Gunther Anders è stato un filosofo dalle posizioni decisamente radicali. Le sue idee sulle forme di lotta necessarie per impedire la corsa dell’uomo verso l’auto-distruzione nucleare erano molto precise: se si vuole fermare la rovina non sono le cose che devono essere colpite, ma le persone che di questa rovina sono responsabili. In un suo breve scritto ebbe a dire:

 

“4. Non vale la pena di minacciare i prodotti, giacché in essi è comunque già innata la “pulsione di morte”. Fino ad ora non ho assolutamente preso in considerazione il fatto che la distruzione dei prodotti (non solo quelli del nemico, ma anche i propri) rientra negli interessi del capitalismo, dato che tale distruzione è la condizione per la continuazione della produzione (la quale a sua volta richiede di essere prodotta). In breve, non ho considerato il fatto che tutti i prodotti (ammesso che con uno scherzo filosofico ci sia consentito attribuire loro una vita psichica) “desiderano” avere una vita tanto breve, quanto quella dei beni di consumo, e cioè di non esistere affatto; e dunque che la loro “pulsione di morte”, la loro speranza di sparire rapidamente, i loro impulsi tendenti verso quel fine rappresentano l’”inclinazione fondamentale” che agisce all’interno del sistema capitalistico.

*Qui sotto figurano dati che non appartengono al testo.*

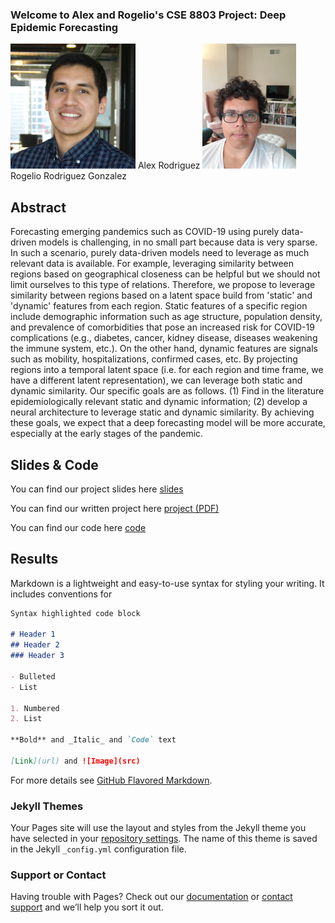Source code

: ### Welcome to Alex and Rogelio's CSE 8803 Project: Deep Epidemic Forecasting


<img src="images/alex.jpg" width="200" height="200"/>
Alex Rodriguez

<img src="images/rogelio.jpg" width="150" height="200"/>
Rogelio Rodriguez Gonzalez



## Abstract
Forecasting emerging pandemics such as COVID-19 using purely data-driven models is challenging, in no small part because data is very sparse. In such a scenario, purely data-driven models need to leverage as much relevant data is available. For example, leveraging similarity between regions based on geographical closeness can be helpful but we should not limit ourselves to this type of relations. Therefore, we propose to leverage similarity between regions based on a latent space build from 'static' and 'dynamic' features from each region. Static features of a specific region include demographic information such as age structure, population density, and prevalence of comorbidities that pose an increased risk for COVID-19 complications (e.g., diabetes, cancer, kidney disease, diseases weakening the immune system, etc.). On the other hand, dynamic features are signals such as mobility, hospitalizations, confirmed cases, etc. By projecting regions into a temporal latent space (i.e. for each region and time frame, we have a different latent representation), we can leverage both static and dynamic similarity. Our specific goals are as follows. (1) Find in the literature epidemiologically relevant static and dynamic information; (2) develop a neural architecture to leverage static and dynamic similarity. By achieving these goals, we expect that a deep forecasting model will be more accurate, especially at the early stages of the pandemic.

## Slides & Code

You can find our project slides here [slides](https://github.com/RogerRln/Deep-Epidemic-Forecasting/blob/main/DOC/Project_slides.pptx)

You can find our written project here [project (PDF)](https://github.com/RogerRln/Deep-Epidemic-Forecasting/blob/main/DOC/)

You can find our code here [code](https://github.com/RogerRln/Deep-Epidemic-Forecasting/tree/main/SRC%20(code))

## Results

Markdown is a lightweight and easy-to-use syntax for styling your writing. It includes conventions for

```markdown
Syntax highlighted code block

# Header 1
## Header 2
### Header 3

- Bulleted
- List

1. Numbered
2. List

**Bold** and _Italic_ and `Code` text

[Link](url) and ![Image](src)
```

For more details see [GitHub Flavored Markdown](https://guides.github.com/features/mastering-markdown/).

### Jekyll Themes

Your Pages site will use the layout and styles from the Jekyll theme you have selected in your [repository settings](https://github.com/RogerRln/DeepEpidemicForecasting/settings). The name of this theme is saved in the Jekyll `_config.yml` configuration file.

### Support or Contact

Having trouble with Pages? Check out our [documentation](https://docs.github.com/categories/github-pages-basics/) or [contact support](https://github.com/contact) and we’ll help you sort it out.
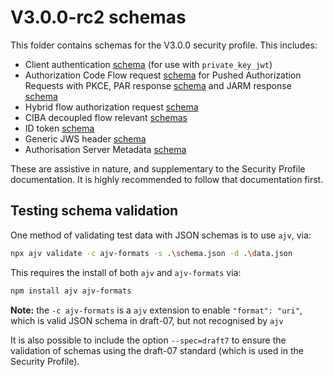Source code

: # V3.0.0-rc2 schemas

This folder contains schemas for the V3.0.0 security profile. This includes:

- Client authentication [schema](./client-authentication/jwt-bearer-auth-schema.json) (for use with `private_key_jwt`)
- Authorization Code Flow request [schema](./authorization-code-flow/authorization-request-schema.json) for Pushed Authorization Requests with PKCE, PAR response [schema](./authorization-code-flow/PAR-response-schema.json) and JARM response [schema](./authorization-code-flow/JARM-response-schema.json)
- Hybrid flow authorization request [schema](./hybrid-flow/authorization-request-schema.json)
- CIBA decoupled flow relevant [schemas](./ciba-flow/README.md)
- ID token [schema](./id-token/id-token-body-schema.json)
- Generic JWS header [schema](./common/JOSE-header-schema.json)
- Authorisation Server Metadata [schema](authorization-server-metadata/metadata-schema.json)

These are assistive in nature, and supplementary to the Security Profile documentation. It is highly recommended to follow that documentation first.

## Testing schema validation

One method of validating test data with JSON schemas is to use `ajv`, via:

```bash
npx ajv validate -c ajv-formats -s .\schema.json -d .\data.json
```

This requires the install of both `ajv` and `ajv-formats` via:

```bash
npm install ajv ajv-formats
```

__Note:__ the `-c ajv-formats` is a `ajv` extension to enable `"format": "uri"`, which is valid JSON schema in draft-07, but not recognised by `ajv`

It is also possible to include the option `--spec=draft7` to ensure the validation of schemas using the draft-07 standard (which is used in the Security Profile).
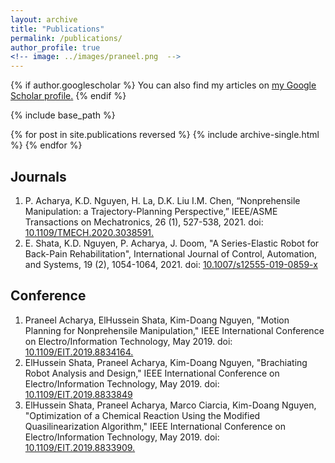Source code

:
 ```yaml
---
layout: archive
title: "Publications"
permalink: /publications/
author_profile: true
<!-- image: ../images/praneel.png  -->
---
```


{% if author.googlescholar %}
  You can also find my articles on <u><a href="{{author.googlescholar}}">my Google Scholar profile</a>.</u>
{% endif %}

{% include base_path %}

{% for post in site.publications reversed %}
  {% include archive-single.html %}
{% endfor %}

<!-- Publications -->
<!-- ====== -->

Journals
---
1. P. Acharya, K.D. Nguyen, H. La, D.K. Liu I.M. Chen, “Nonprehensile Manipulation: a Trajectory-Planning Perspective,”
IEEE/ASME Transactions on Mechatronics, 26 (1), 527-538, 2021. doi: [10.1109/TMECH.2020.3038591.](https://ieeexplore.ieee.org/document/9262053) 
2. E. Shata, K.D. Nguyen, P. Acharya, J. Doom, "A Series-Elastic Robot for Back-Pain Rehabilitation",
International Journal of Control, Automation, and Systems, 19 (2), 1054-1064, 2021. doi: [10.1007/s12555-019-0859-x](https://link.springer.com/article/10.1007/s12555-019-0859-x#citeas)

<!-- ![]({{page.image | relative_url}}) -->

Conference
---
1. Praneel Acharya, ElHussein Shata, Kim-Doang Nguyen, "Motion Planning for Nonprehensile Manipulation,"
IEEE International Conference on Electro/Information Technology, May 2019. doi: [10.1109/EIT.2019.8834164.](https://ieeexplore.ieee.org/abstract/document/8834164)
2. ElHussein Shata, Praneel Acharya, Kim-Doang Nguyen, "Brachiating Robot Analysis and Design,"
IEEE International Conference on Electro/Information Technology, May 2019. doi: [10.1109/EIT.2019.8833849](https://ieeexplore.ieee.org/document/8833849)
3. ElHussein Shata, Praneel Acharya, Marco Ciarcia, Kim-Doang Nguyen, "Optimization of a Chemical Reaction Using the Modified Quasilinearization Algorithm," IEEE International Conference on Electro/Information Technology, May 2019. doi: [10.1109/EIT.2019.8833909.](https://ieeexplore.ieee.org/abstract/document/8833909)



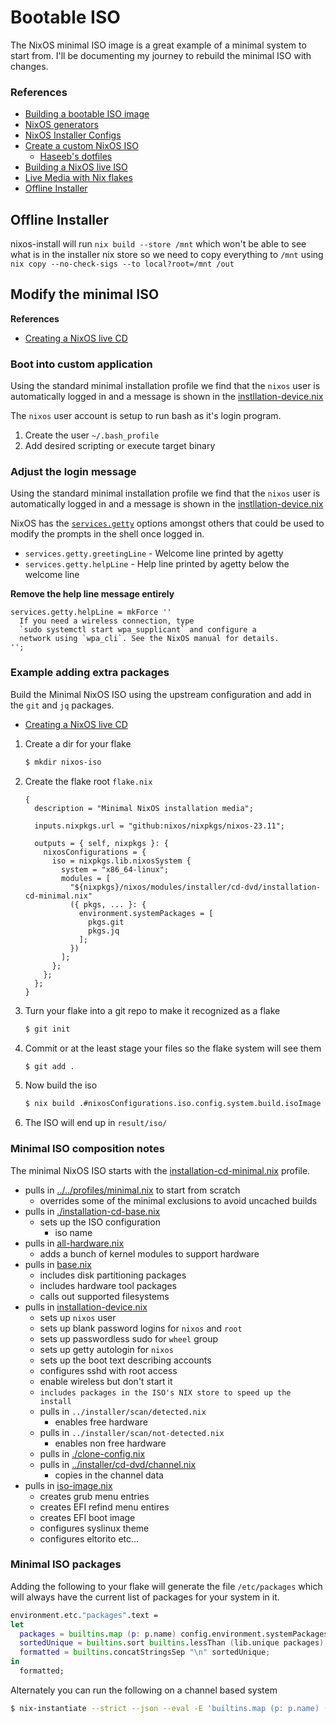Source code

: # Bootable ISO
The NixOS minimal ISO image is a great example of a minimal system to start from. I'll be documenting 
my journey to rebuild the minimal ISO with changes.

### References
* [Building a bootable ISO image](https://github.com/NixOS/nix.dev/blob/master/source/tutorials/nixos/building-bootable-iso-image.md)
* [NixOS generators](https://github.com/nix-community/nixos-generators)
* [NixOS Installer Configs](https://github.com/NixOS/nixpkgs/tree/master/nixos/modules/installer/cd-dvd)
* [Create a custom NixOS ISO](https://haseebmajid.dev/posts/2024-02-04-how-to-create-a-custom-nixos-iso/)
  * [Haseeb's dotfiles](https://gitlab.com/hmajid2301/dotfiles)
* [Building a NixOS live ISO](https://nixos.org/manual/nixos/stable/index.html#sec-building-image)
* [Live Media with Nix flakes](https://hoverbear.org/blog/nix-flake-live-media/)
* [Offline Installer](https://github.com/tfc/nixos-offline-installer/blob/master/installer-configuration.nix)

## Offline Installer
nixos-install will run `nix build --store /mnt` which won't be able to see what is in the installer 
nix store so we need to copy everything to `/mnt` using `nix copy --no-check-sigs --to local?root=/mnt /out`

## Modify the minimal ISO

**References**
* [Creating a NixOS live CD](https://nixos.wiki/wiki/Creating_a_NixOS_live_CD)

### Boot into custom application
Using the standard minimal installation profile we find that the `nixos` user is automatically logged 
in and a message is shown in the [instllation-device.nix](https://github.com/NixOS/nixpkgs/blob/nixos-23.11/nixos/modules/profiles/installation-device.nix)

The `nixos` user account is setup to run bash as it's login program. 

1. Create the user `~/.bash_profile`
2. Add desired scripting or execute target binary

### Adjust the login message
Using the standard minimal installation profile we find that the `nixos` user is automatically logged 
in and a message is shown in the [instllation-device.nix](https://github.com/NixOS/nixpkgs/blob/nixos-23.11/nixos/modules/profiles/installation-device.nix)

NixOS has the [`services.getty`](https://mynixos.com/search?q=services.getty) options amongst others 
that could be used to modify the prompts in the shell once logged in.
* `services.getty.greetingLine` - Welcome line printed by agetty
* `services.getty.helpLine` - Help line printed by agetty below the welcome line

**Remove the help line message entirely**
```
services.getty.helpLine = mkForce ''
  If you need a wireless connection, type
  `sudo systemctl start wpa_supplicant` and configure a
  network using `wpa_cli`. See the NixOS manual for details.
'';
```

### Example adding extra packages
Build the Minimal NixOS ISO using the upstream configuration and add in the `git` and `jq` packages.

* [Creating a NixOS live CD](https://nixos.wiki/wiki/Creating_a_NixOS_live_CD)

1. Create a dir for your flake
   ```bash
   $ mkdir nixos-iso
   ```
2. Create the flake root `flake.nix`
   ```
   {
     description = "Minimal NixOS installation media";
   
     inputs.nixpkgs.url = "github:nixos/nixpkgs/nixos-23.11"; 
   
     outputs = { self, nixpkgs }: {
       nixosConfigurations = {
         iso = nixpkgs.lib.nixosSystem {
           system = "x86_64-linux";
           modules = [
             "${nixpkgs}/nixos/modules/installer/cd-dvd/installation-cd-minimal.nix"
             ({ pkgs, ... }: {
               environment.systemPackages = [
                 pkgs.git
                 pkgs.jq
               ];
             })
           ];
         };
       };
     };
   }
   ```
3. Turn your flake into a git repo to make it recognized as a flake
   ```bash
   $ git init
   ```
4. Commit or at the least stage your files so the flake system will see them
   ```bash
   $ git add .
   ```
5. Now build the iso
   ```bash
   $ nix build .#nixosConfigurations.iso.config.system.build.isoImage
   ```
6. The ISO will end up in `result/iso/`

### Minimal ISO composition notes
The minimal NixOS ISO starts with the [installation-cd-minimal.nix](https://github.com/NixOS/nixpkgs/blob/master/nixos/modules/installer/cd-dvd/installation-cd-minimal.nix) profile.

* pulls in [../../profiles/minimal.nix](https://github.com/NixOS/nixpkgs/blob/master/nixos/modules/profiles/minimal.nix)
  to start from scratch
  * overrides some of the minimal exclusions to avoid uncached builds
* pulls in [./installation-cd-base.nix](https://github.com/NixOS/nixpkgs/blob/master/nixos/modules/installer/cd-dvd/installation-cd-base.nix)
  * sets up the ISO configuration
    * iso name
* pulls in [all-hardware.nix](https://github.com/NixOS/nixpkgs/blob/master/nixos/modules/profiles/all-hardware.nix)
  * adds a bunch of kernel modules to support hardware
* pulls in [base.nix](https://github.com/NixOS/nixpkgs/blob/master/nixos/modules/profiles/base.nix)
  * includes disk partitioning packages
  * includes hardware tool packages
  * calls out supported filesystems
* pulls in [installation-device.nix](https://github.com/NixOS/nixpkgs/blob/master/nixos/modules/profiles/installation-device.nix)
  * sets up `nixos` user
  * sets up blank password logins for `nixos` and `root`
  * sets up passwordless sudo for `wheel` group
  * sets up getty autologin for `nixos`
  * sets up the boot text describing accounts
  * configures sshd with root access
  * enable wireless but don't start it
  * `includes packages in the ISO's NIX store to speed up the install`
  * pulls in `../installer/scan/detected.nix`
    * enables free hardware
  * pulls in `../installer/scan/not-detected.nix`
    * enables non free hardware
  * pulls in [./clone-config.nix](https://github.com/NixOS/nixpkgs/blob/master/nixos/modules/profiles/clone-config.nix)
  * pulls in [../installer/cd-dvd/channel.nix](https://github.com/NixOS/nixpkgs/blob/master/nixos/modules/installer/cd-dvd/channel.nix)
    * copies in the channel data
* pulls in [iso-image.nix](https://github.com/NixOS/nixpkgs/blob/master/nixos/modules/installer/cd-dvd/iso-image.nix)
  * creates grub menu entries 
  * creates EFI refind menu entires
  * creates EFI boot image
  * configures syslinux theme
  * configures eltorito etc...

### Minimal ISO packages
Adding the following to your flake will generate the file `/etc/packages` which will always have the 
current list of packages for your system in it.
```nix
environment.etc."packages".text =
let
  packages = builtins.map (p: p.name) config.environment.systemPackages;
  sortedUnique = builtins.sort builtins.lessThan (lib.unique packages);
  formatted = builtins.concatStringsSep "\n" sortedUnique;
in
  formatted;
```

Alternately you can run the following on a channel based system
``` bash
$ nix-instantiate --strict --json --eval -E 'builtins.map (p: p.name) (import <nixpkgs/nixos> {}).config.environment.systemPackages' | jq -r '. |= unique | .[]'
```

<!-- 
vim: ts=2:sw=2:sts=2
-->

Se si riflette su questo, allora si esita a credere alla paura e all’indignazione dei signori dell’industria di fronte al sabotaggio. Al contrario, essi sperano nel sabotaggio, poiché questo in verità non è che una variante della loro planned obsolence (obsolescenza pianificata) una variante in cui la distruzione, che solitamente essi stessi preparano (appunto attraverso la premeditata fabbricazione della scarsa resistenza di questi prodotti), viene affidata ad altre persone: ossia a quelli che loro stessi assumono con l’etichetta di “facinorosi”” [1].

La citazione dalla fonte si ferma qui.